Already heavy falls have caused flooding, closed roads and bridges and forced homes to be evacuated

MetService predicts a further 50-70mm of rain will fall by tomorrow morning.

Otago Regional Council duty flood manager Mike Goldsmith said it would be monitoring stream and river levels in Dunedin, Mosgiel and Outram over the next few days.


Rivers in North Otago were also higher than normal due to the persistent rainfall over the last few days and it was expected the Shag, Kakanui and Waianakarua Rivers would rise further today and tomorrow.

"As the ground has been heavily saturated from the sustained rainfall over the past few days, river flows can change quite quickly, and everyone needs to be vigilant and keep a close eye on river levels," Mr Goldsmith said.

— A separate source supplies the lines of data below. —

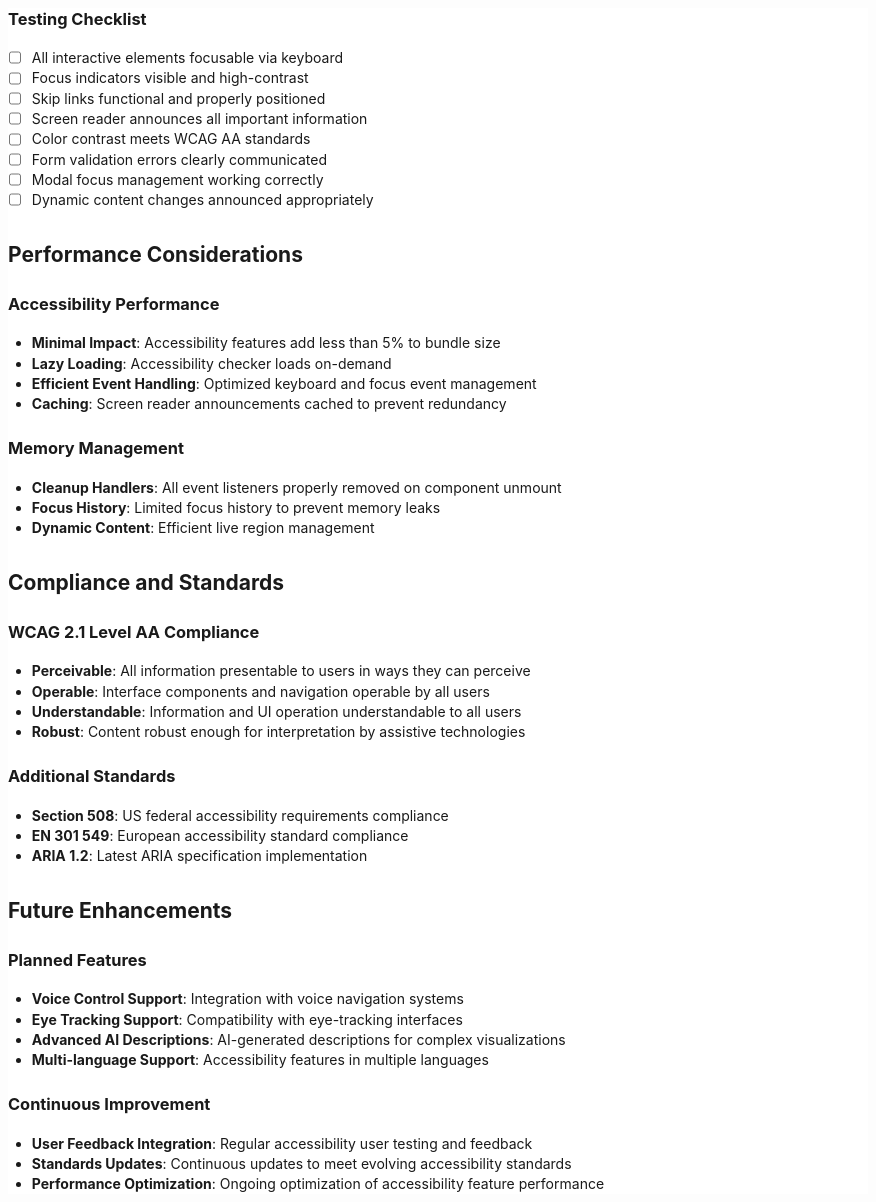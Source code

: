 ### Testing Checklist
- [ ] All interactive elements focusable via keyboard
- [ ] Focus indicators visible and high-contrast
- [ ] Skip links functional and properly positioned
- [ ] Screen reader announces all important information
- [ ] Color contrast meets WCAG AA standards
- [ ] Form validation errors clearly communicated
- [ ] Modal focus management working correctly
- [ ] Dynamic content changes announced appropriately

## Performance Considerations

### Accessibility Performance
- **Minimal Impact**: Accessibility features add less than 5% to bundle size
- **Lazy Loading**: Accessibility checker loads on-demand
- **Efficient Event Handling**: Optimized keyboard and focus event management
- **Caching**: Screen reader announcements cached to prevent redundancy

### Memory Management
- **Cleanup Handlers**: All event listeners properly removed on component unmount
- **Focus History**: Limited focus history to prevent memory leaks
- **Dynamic Content**: Efficient live region management

## Compliance and Standards

### WCAG 2.1 Level AA Compliance
- **Perceivable**: All information presentable to users in ways they can perceive
- **Operable**: Interface components and navigation operable by all users
- **Understandable**: Information and UI operation understandable to all users
- **Robust**: Content robust enough for interpretation by assistive technologies

### Additional Standards
- **Section 508**: US federal accessibility requirements compliance
- **EN 301 549**: European accessibility standard compliance
- **ARIA 1.2**: Latest ARIA specification implementation

## Future Enhancements

### Planned Features
- **Voice Control Support**: Integration with voice navigation systems
- **Eye Tracking Support**: Compatibility with eye-tracking interfaces
- **Advanced AI Descriptions**: AI-generated descriptions for complex visualizations
- **Multi-language Support**: Accessibility features in multiple languages

### Continuous Improvement
- **User Feedback Integration**: Regular accessibility user testing and feedback
- **Standards Updates**: Continuous updates to meet evolving accessibility standards
- **Performance Optimization**: Ongoing optimization of accessibility feature performance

Federated Farmers said the prolonged rain was a cause of concern during a very busy period in the farming calendar, with calving and in some pockets, lambing, under way.

"I know when we hit a long dry spell farmers will look back at the rain longingly. But what many need right now are days or weeks of fine settled weather to dry out," Federated Farmers adverse events spokeswoman Katie Milne said.

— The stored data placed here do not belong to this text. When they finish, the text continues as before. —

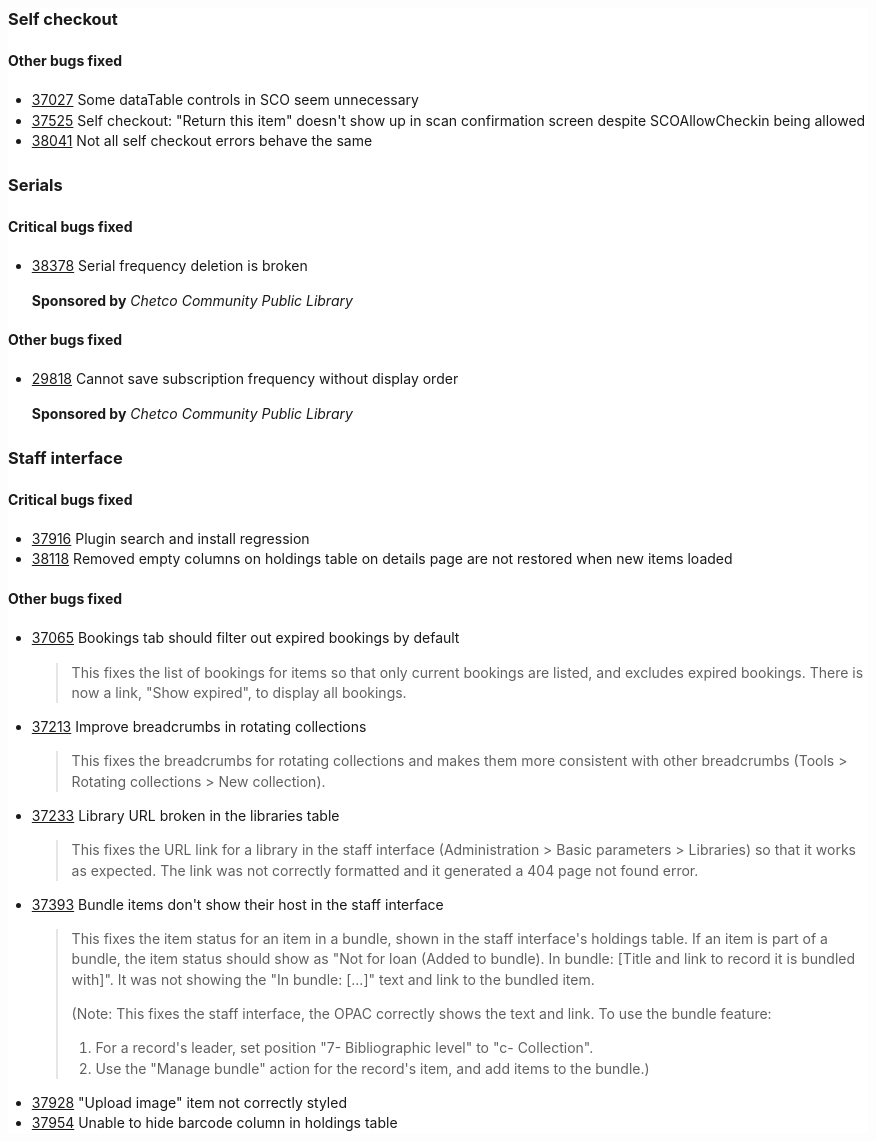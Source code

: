 ### Self checkout

#### Other bugs fixed

- [37027](https://bugs.koha-community.org/bugzilla3/show_bug.cgi?id=37027) Some dataTable controls in SCO seem unnecessary
- [37525](https://bugs.koha-community.org/bugzilla3/show_bug.cgi?id=37525) Self checkout: "Return this item" doesn't show up in scan confirmation screen despite SCOAllowCheckin being allowed
- [38041](https://bugs.koha-community.org/bugzilla3/show_bug.cgi?id=38041) Not all self checkout errors behave the same

### Serials

#### Critical bugs fixed

- [38378](https://bugs.koha-community.org/bugzilla3/show_bug.cgi?id=38378) Serial frequency deletion is broken

  **Sponsored by** *Chetco Community Public Library*

#### Other bugs fixed

- [29818](https://bugs.koha-community.org/bugzilla3/show_bug.cgi?id=29818) Cannot save subscription frequency without display order

  **Sponsored by** *Chetco Community Public Library*

### Staff interface

#### Critical bugs fixed

- [37916](https://bugs.koha-community.org/bugzilla3/show_bug.cgi?id=37916) Plugin search and install regression
- [38118](https://bugs.koha-community.org/bugzilla3/show_bug.cgi?id=38118) Removed empty columns on holdings table on details page are not restored when new items loaded

#### Other bugs fixed

- [37065](https://bugs.koha-community.org/bugzilla3/show_bug.cgi?id=37065) Bookings tab should filter out expired bookings by default
  >This fixes the list of bookings for items so that only current bookings are listed, and excludes expired bookings. There is now a link, "Show expired", to display all bookings.
- [37213](https://bugs.koha-community.org/bugzilla3/show_bug.cgi?id=37213) Improve breadcrumbs in rotating collections
  >This fixes the breadcrumbs for rotating collections and makes them more consistent with other breadcrumbs (Tools > Rotating collections > New collection).
- [37233](https://bugs.koha-community.org/bugzilla3/show_bug.cgi?id=37233) Library URL broken in the libraries table
  >This fixes the URL link for a library in the staff interface (Administration > Basic parameters > Libraries) so that it works as expected. The link was not correctly formatted and it generated a 404 page not found error.
- [37393](https://bugs.koha-community.org/bugzilla3/show_bug.cgi?id=37393) Bundle items don't show their host in the staff interface
  >This fixes the item status for an item in a bundle, shown in the staff interface's holdings table. If an item is part of a bundle, the item status should show as "Not for loan (Added to bundle). In bundle: [Title and link to record it is bundled with]". It was not showing the "In bundle: [...]" text and link to the bundled item.
  >
  >(Note: This fixes the staff interface, the OPAC correctly shows the text and link. To use the bundle feature: 
  >1) For a record's leader, set position "7- Bibliographic level" to "c- Collection".
  >2) Use the "Manage bundle" action for the record's item, and add items to the bundle.)
- [37928](https://bugs.koha-community.org/bugzilla3/show_bug.cgi?id=37928) "Upload image" item not correctly styled
- [37954](https://bugs.koha-community.org/bugzilla3/show_bug.cgi?id=37954) Unable to hide barcode column in holdings table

"The only way to describe much of rural New Zealand is sodden and there'll be plenty of people in the towns and cities who'd probably agree. Farmers are hoping for a decent fine spell in order for saturated pasture to recover."

Christchurch City Council said all roads closed yesterday were now open, however potholes were appearing on roads as the surface flooding eased.

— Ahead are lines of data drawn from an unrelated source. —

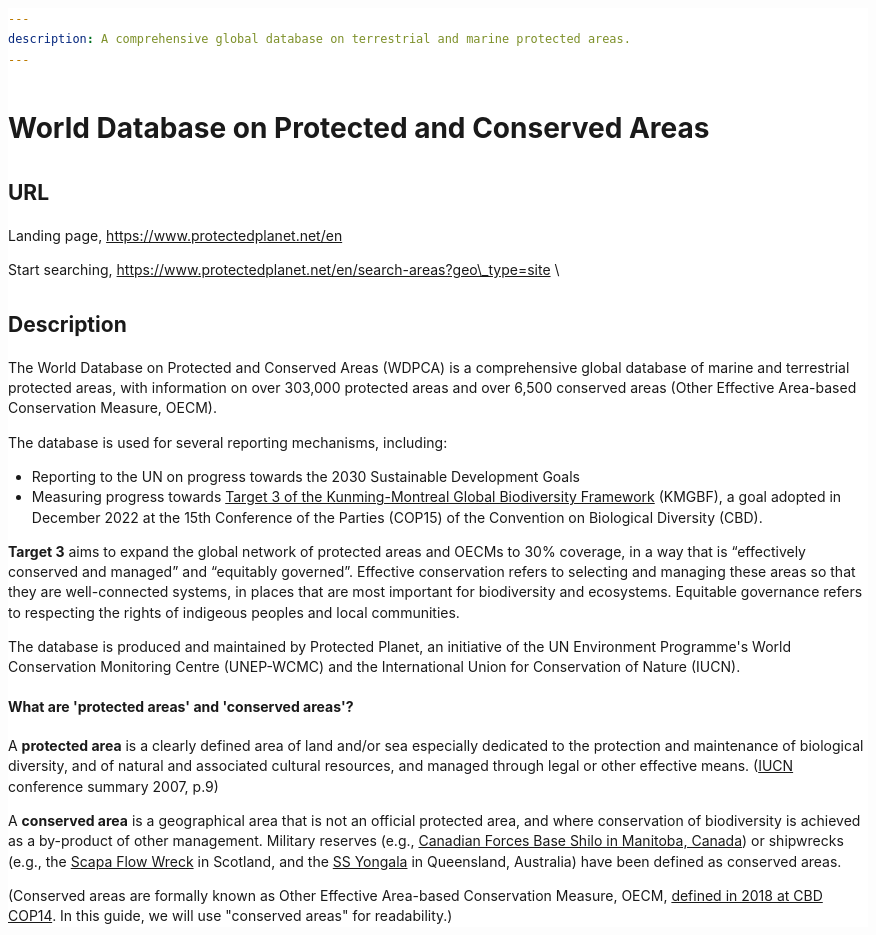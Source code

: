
 ```yaml
---
description: A comprehensive global database on terrestrial and marine protected areas.
---
```


# World Database on Protected and Conserved Areas

## URL

Landing page, https://www.protectedplanet.net/en

Start searching, https://www.protectedplanet.net/en/search-areas?geo\_type=site \


## Description

The World Database on Protected and Conserved Areas (WDPCA) is a comprehensive global database of marine and terrestrial protected areas, with information on over 303,000 protected areas and over 6,500 conserved areas (Other Effective Area-based Conservation Measure, OECM).&#x20;

The database is used for several reporting mechanisms, including:&#x20;

* Reporting to the UN on progress towards the 2030 Sustainable Development Goals
* Measuring progress towards [Target 3 of the Kunming-Montreal Global Biodiversity Framework](https://www.cbd.int/gbf/targets/3) (KMGBF), a goal adopted in December 2022 at the 15th Conference of the Parties (COP15) of the Convention on Biological Diversity (CBD).&#x20;

**Target 3** aims to expand the global network of protected areas and OECMs to 30% coverage, in a way that is “effectively conserved and managed” and “equitably governed”. Effective conservation refers to selecting and managing these areas so that they are well-connected systems, in places that are most important for biodiversity and ecosystems.  Equitable governance refers to respecting the rights of indigeous peoples and local communities.&#x20;

The database is produced and maintained by Protected Planet, an initiative of the UN Environment Programme's World Conservation Monitoring Centre (UNEP-WCMC) and the International Union for Conservation of Nature (IUCN).&#x20;

#### **What are 'protected areas' and 'conserved areas'?**

A **protected area** is a clearly defined area of land and/or sea especially dedicated to the protection and maintenance of biological diversity, and of natural and associated cultural resources, and managed through legal or other effective means. ([IUCN](https://portals.iucn.org/library/sites/library/files/documents/2008-106.pdf) conference summary 2007, p.9)

A **conserved area** is a geographical area that is not an official protected area, and where conservation of biodiversity is achieved as a by-product of other management. Military reserves (e.g., [Canadian Forces Base Shilo in Manitoba, Canada](https://panorama.solutions/en/solution/natural-areas-canadian-forces-base-shilo-recognized-oecm)) or shipwrecks (e.g., the [Scapa Flow Wreck](https://www.bbc.com/news/articles/c776ng7xe02o) in Scotland, and the [SS Yongala](https://statements.qld.gov.au/statements/103195) in Queensland, Australia) have been defined as conserved areas.&#x20;

(Conserved areas are formally known as Other Effective Area-based Conservation Measure,  OECM, [defined in 2018 at CBD COP14](https://www.cbd.int/doc/decisions/cop-14/cop-14-dec-08-en.pdf). In this guide, we will use "conserved areas" for readability.)&#x20;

A number of slips were being cleared by contractors this morning.

MetService last night issued a severe weather warning for Canterbury south of the Waimakariri River, with 40-60mm of rainfall expected from 8am today through to 6am tomorrow. The rain is forecast to be heaviest later today.

Banks Peninsula has been hit hardest by the latest downpours, with the tourist town of Akaroa receiving a massive 185mm over a 24 hour period, resulting in number of slips and trees coming down on to roads.

The eastern suburbs around the lower reaches of the Avon and Heathcote rivers and areas around the Lower Styx River burst their banks in parts and caused flooding.

Dudley Creek and St Albans Creek also overflowed and contractors were sand-bagging to protect some buildings.

Weatherwatch.co.nz forecaster Philip Duncan said late tomorrow night some more rain may return to the east coast north of Christchurch for a while as the main system cleared most of New Zealand.

But he said it would be "short lived and in less populated areas".